Which brings us to Martin Luther.  Martin Luther was a German monk who had been taught that God required him to live a righteous life in ordered to be saved.  Although he was scrupulously religious he actually hated God in his heart, for he thought that God required of him what he could not do.  He could not overcome his sin and justify himself.  Then he finally grasped the meaning of a verse in Romans.  'In the gospel the righteousness of God is revealed - a righteousness that is by faith from first to last' (1:17).  'I grasped that the righteousness of God is that righteousness by which, through sheer grace and mercy, God justifies us by faith.  Thereupon I felt myself reborn and to have gone through open doors into paradise ... And as I had formerly hated the expression "the righteousness of God," I now began to regard it as my dearest and most comforting word.'

Luther's thoughts on Romans were to bring comfort to another great figure in church history.  John Wesley was a Church of England clergyman in the 1700s who had returned disillusioned from America where he had served as a missionary.  Despite his strenuous efforts at holiness he felt that he did not know God in an intimate way.  Then, on 24th May 1738, he went to a Moravian meeting in Aldersgate  Street, London.  There someone was reading from the preface to Luther's commentary on Romans.  Wesley explains in his journal, 'about a quarter before nine, while he was describing the change which God works in the heart through faith in Christ, I felt my heart strangely warmed.  I felt I did trust Christ, Christ alone, for salvation; and an assurance was given me that he had taken away my sins, even mine, and saved me from the law of sin and death.'  Wesley became one of the great evangelists of the 1700s.

1.  This message changed Paul's life

As was customary in the Roman world, Paul begins his letter by introducing himself.  'Paul, a servant of Christ Jesus, called to be an apostle and set apart for the gospel of God.'  Paul's own experience demonstrates how the message contained in Romans changes people's lives.

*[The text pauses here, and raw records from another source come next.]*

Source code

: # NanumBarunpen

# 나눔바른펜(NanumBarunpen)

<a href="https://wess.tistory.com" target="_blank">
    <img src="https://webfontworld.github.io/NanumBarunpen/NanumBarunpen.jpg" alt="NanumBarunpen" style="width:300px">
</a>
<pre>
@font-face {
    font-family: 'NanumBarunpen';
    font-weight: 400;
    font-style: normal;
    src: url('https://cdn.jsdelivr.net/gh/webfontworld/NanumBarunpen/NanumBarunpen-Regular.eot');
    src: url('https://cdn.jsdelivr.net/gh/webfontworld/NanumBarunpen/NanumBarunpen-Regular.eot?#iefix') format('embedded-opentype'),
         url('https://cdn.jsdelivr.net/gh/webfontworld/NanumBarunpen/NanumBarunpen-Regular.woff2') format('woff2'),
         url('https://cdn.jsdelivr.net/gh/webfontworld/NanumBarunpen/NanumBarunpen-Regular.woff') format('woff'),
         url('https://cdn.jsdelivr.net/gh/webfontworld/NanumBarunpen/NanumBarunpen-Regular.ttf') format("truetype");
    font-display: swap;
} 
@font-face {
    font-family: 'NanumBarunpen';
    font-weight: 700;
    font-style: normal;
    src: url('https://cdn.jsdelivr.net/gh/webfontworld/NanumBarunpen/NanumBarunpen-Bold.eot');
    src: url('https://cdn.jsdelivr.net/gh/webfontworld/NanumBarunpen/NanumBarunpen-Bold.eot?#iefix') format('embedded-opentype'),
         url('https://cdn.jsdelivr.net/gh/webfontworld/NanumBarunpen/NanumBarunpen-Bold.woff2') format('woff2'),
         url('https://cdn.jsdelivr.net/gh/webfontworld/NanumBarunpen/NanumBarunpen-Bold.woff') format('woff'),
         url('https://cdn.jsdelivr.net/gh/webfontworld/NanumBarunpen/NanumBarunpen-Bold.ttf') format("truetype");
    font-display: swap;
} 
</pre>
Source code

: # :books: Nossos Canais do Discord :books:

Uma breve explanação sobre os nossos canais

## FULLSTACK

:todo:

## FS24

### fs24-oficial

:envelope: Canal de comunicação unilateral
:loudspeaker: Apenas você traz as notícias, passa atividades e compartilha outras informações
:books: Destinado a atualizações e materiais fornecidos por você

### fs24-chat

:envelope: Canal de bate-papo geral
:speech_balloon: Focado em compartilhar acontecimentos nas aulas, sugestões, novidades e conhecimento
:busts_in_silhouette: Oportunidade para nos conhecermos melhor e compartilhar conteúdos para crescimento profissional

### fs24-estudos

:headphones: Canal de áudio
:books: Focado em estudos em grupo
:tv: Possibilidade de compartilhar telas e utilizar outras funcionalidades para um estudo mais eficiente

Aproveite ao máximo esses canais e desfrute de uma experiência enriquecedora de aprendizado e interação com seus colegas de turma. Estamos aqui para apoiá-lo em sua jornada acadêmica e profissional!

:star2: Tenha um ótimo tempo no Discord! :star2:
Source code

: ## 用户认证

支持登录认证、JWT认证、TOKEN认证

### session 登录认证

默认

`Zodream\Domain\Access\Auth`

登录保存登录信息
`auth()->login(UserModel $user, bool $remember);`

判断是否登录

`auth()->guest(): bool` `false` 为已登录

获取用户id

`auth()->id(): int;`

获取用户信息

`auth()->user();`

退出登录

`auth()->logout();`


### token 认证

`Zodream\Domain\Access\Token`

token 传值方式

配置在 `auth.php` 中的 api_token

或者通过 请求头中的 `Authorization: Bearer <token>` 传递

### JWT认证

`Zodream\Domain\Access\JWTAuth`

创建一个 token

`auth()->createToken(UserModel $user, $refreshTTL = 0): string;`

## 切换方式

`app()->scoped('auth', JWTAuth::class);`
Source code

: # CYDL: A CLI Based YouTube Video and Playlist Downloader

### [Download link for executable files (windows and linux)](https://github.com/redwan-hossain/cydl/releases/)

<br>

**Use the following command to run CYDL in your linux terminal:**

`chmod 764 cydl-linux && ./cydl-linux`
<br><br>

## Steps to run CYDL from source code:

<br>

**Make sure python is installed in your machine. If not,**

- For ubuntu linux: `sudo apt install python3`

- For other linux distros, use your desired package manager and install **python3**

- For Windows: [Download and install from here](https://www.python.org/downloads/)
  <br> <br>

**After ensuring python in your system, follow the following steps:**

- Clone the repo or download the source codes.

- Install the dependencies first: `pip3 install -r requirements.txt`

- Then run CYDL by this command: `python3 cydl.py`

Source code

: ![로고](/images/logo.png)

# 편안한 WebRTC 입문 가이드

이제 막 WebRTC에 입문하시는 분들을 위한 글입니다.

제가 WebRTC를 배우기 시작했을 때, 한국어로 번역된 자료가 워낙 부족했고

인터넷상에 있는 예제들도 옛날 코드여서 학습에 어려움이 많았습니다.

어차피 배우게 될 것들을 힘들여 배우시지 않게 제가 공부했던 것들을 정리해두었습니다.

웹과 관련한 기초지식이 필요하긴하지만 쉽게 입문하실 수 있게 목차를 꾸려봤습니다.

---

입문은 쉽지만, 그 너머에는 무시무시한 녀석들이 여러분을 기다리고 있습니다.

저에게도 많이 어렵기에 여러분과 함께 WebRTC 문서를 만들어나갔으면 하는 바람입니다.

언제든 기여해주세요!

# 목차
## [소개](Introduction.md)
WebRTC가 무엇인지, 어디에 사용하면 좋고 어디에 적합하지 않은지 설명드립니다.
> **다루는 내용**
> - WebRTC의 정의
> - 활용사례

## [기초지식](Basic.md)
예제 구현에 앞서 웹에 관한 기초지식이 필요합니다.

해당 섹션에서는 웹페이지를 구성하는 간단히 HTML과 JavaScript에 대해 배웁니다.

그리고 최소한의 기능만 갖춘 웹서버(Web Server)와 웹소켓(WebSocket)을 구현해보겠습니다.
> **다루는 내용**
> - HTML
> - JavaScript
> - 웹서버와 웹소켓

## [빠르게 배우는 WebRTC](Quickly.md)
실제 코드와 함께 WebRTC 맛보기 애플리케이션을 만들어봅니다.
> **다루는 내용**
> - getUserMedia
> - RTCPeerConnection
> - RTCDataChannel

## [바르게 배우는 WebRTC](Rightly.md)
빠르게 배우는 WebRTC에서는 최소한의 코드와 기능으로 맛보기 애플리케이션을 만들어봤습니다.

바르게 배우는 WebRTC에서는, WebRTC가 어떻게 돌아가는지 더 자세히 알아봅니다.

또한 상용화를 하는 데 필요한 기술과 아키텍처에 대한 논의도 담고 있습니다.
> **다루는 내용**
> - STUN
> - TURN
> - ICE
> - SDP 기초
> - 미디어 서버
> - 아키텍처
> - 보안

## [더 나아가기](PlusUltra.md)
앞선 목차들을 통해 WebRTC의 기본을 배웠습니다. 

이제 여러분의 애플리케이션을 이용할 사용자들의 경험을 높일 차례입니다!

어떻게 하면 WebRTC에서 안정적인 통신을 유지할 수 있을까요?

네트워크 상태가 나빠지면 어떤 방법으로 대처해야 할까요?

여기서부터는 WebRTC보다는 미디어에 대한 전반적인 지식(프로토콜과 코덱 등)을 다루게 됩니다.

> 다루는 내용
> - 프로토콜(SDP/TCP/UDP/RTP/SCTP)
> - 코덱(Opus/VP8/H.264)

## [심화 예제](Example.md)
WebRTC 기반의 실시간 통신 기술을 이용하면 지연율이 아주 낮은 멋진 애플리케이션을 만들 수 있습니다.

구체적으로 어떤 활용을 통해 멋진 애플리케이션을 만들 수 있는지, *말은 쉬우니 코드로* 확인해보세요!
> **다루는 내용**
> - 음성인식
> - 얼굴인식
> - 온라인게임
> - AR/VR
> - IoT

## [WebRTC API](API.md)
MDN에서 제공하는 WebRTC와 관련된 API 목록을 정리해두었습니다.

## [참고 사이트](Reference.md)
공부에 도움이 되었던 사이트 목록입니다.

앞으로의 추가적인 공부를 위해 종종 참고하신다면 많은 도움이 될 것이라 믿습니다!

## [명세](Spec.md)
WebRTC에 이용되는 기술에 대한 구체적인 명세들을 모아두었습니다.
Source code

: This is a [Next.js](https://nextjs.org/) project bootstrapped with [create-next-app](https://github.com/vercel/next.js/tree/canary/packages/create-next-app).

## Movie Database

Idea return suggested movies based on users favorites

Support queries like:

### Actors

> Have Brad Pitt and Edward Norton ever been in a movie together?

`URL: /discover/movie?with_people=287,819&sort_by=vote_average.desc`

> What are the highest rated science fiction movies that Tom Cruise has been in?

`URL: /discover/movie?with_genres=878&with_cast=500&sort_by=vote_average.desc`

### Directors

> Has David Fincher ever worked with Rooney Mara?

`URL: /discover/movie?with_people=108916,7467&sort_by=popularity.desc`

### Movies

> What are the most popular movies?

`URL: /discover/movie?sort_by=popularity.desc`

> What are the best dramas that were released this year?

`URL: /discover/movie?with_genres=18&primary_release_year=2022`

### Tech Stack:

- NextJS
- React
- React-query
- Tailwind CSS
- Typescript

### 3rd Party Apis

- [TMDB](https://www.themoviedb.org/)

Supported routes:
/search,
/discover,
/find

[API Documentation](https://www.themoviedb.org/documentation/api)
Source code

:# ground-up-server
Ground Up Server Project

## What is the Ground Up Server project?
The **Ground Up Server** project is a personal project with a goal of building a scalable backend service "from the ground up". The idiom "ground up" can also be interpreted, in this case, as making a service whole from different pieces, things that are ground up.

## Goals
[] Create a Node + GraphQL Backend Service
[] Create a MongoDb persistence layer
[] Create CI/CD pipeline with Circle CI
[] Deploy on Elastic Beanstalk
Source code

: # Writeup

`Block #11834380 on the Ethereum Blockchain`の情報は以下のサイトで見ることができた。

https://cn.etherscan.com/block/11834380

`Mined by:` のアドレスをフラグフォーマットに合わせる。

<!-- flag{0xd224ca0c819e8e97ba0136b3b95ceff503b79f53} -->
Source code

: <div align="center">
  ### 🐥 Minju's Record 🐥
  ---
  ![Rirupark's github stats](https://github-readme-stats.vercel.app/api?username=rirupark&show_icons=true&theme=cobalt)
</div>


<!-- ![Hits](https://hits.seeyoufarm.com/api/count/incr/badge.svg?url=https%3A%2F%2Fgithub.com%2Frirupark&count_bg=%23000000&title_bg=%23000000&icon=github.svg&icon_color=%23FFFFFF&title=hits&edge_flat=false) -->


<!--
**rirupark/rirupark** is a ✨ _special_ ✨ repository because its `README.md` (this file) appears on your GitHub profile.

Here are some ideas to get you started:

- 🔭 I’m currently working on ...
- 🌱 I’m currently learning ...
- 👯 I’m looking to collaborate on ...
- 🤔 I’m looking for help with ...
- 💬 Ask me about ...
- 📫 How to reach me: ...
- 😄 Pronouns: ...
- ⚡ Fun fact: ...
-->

Paul, who was originally call Saul, was a Jew who had been born a Roman citizen.  He was brought up in Tarsus, one of three main centres of Greek culture.  He was a tent-maker.  He was single.  He was trained in the Jewish religion by Gamaliel, one of the greatest rabbis in history.  He was a  Pharisee and he had hated the early church.  It was while he was travelling from Jerusalem to Damascus, hoping to imprison Christians, that he had an encounter with the risen Jesus.  Jesus showed him that he was a rebel who needed to experience peace with God.  Jesus showed him how sinful people can be reconciled to God through the cross.

Paul is changed from being a Christ-hater to being a servant of Christ.  He actually calls himself a slave of Christ.  In the Roman world a slave was a bonded-labourer.  It was not unusual for such a slave to rise to a position of trust and influence yet they were always at the disposal of their owner.  Paul is gladly owned by Jesus.  'He is a bond-slave in the sense that anybody in love is always a bond-slave to the one he loves.  He is captivated.  He is captured' (MLJ).  The great Welsh preacher, Martyn Lloyd-Jones writes, 'I have no hesitation in asserting that as we grow in grace, we talk much less about ourselves and our experiences, and much more about him.'

God was preparing Paul to be his servant long before he made him a Christian.  All the seemingly incidental experiences of Paul's life had significance for his service of God.  His singleness, his tent-making, his understanding of Greek culture, his Roman citizenship, his education in Jewish Scripture and his dramatic testimony all play a role in his missionary endeavours.  Similarly God's sovereign hand lies behind all that you have experienced.  He has drawn you to himself, he has given you certain gifts and talents, and he has ordered your circumstances.  Do you see that God has prepared works in advance for you to do (Ephesians 2:10)?  Do you realise that God has placed you in a neighbourhood/with a family/in a workplace where people will not hear the transforming message of the gospel unless you share it with them?  Do you realise that God has given you unique gifts and experiences that can be used to encourage the church and spread the good news?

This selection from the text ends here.